Once upon a time it was OK to kick back and take it easy in college. You did your four years, you sent out a few resumes, and it was almost a cinch that you would get yourself a nice entry level job. However, welcome to 2011 and the reality is that most of are not getting great jobs upon graduation. A recent study has found that a staggering 85% of grads reported that they will be moving back home with their family after they graduate.
Now, unless you are taking a course that has a built in internship, you should be looking for an internship after your freshman year. And guess what…getting a free internship while you are in college is no longer a gimme. In fact getting one relevant to the career path that you want to follow can be really challenging.
The Good News
The good news is there are still opportunities out there. For those who are serious about what they are want in their career, this is an opportunity to differentiate themselves from the pack. Companies love to hire people who are willing to work and eager to learn.
No Room For Complaining
“Is this fair?” I hear you ask. Only a generation ago, grads could walk off into the sunset with their diploma, fairly certain that they would be employed either before they graduated, or pretty soon after. The world has changed- globalization, people living (and working) longer, automation have all moved the goalposts. And the job market is more competitive than it has ever been. For every post there can be upwards of 400 applicants. It seems unfathomable that the position will go to someone without relevant experience. Companies are looking as much for experience as they are qualifications. And of course it is challenging to get experience if you’ve spent the last 17 years in a classroom.
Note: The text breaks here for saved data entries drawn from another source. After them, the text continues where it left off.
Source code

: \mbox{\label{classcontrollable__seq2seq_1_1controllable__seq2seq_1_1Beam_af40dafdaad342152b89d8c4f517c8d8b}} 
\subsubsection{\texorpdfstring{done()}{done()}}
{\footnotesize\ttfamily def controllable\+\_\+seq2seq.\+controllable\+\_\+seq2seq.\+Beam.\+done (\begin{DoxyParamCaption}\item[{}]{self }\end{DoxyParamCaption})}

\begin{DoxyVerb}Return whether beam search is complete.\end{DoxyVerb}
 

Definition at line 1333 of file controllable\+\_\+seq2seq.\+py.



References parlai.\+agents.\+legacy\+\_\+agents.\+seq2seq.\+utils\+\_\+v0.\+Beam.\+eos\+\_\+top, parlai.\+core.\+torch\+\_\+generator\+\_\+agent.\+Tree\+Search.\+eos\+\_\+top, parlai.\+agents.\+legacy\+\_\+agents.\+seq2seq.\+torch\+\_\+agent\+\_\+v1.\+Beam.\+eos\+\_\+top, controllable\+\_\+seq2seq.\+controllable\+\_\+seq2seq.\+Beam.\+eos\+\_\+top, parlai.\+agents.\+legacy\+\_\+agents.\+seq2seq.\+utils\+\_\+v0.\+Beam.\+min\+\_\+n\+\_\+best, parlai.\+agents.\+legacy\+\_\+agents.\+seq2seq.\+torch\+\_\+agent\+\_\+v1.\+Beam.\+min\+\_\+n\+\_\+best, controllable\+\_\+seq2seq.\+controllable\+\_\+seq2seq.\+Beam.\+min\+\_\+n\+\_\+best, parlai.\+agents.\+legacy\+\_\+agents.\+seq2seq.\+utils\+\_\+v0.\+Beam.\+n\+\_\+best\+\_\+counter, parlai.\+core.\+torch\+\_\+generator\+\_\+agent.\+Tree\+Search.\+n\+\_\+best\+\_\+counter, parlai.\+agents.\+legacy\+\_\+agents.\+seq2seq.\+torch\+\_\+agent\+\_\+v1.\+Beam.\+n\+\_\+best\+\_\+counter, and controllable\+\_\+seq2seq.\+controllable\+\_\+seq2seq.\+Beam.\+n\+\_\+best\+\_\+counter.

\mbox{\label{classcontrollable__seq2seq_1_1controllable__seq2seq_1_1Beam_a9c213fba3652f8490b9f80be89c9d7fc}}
The bottom line is that you simply cannot wait until your junior year to look for an internship. You have to grab the bull by the horns and get yourself out there. Network. Research. The media is full of stories of grads who are sending out hundreds of applications and not even getting a single interview. Don’t be that guy. Instead get out and hustle. Pound the pavement (or the keyboard) and present yourself as a difference maker- someone who can make a contribution to a company, even during an internship.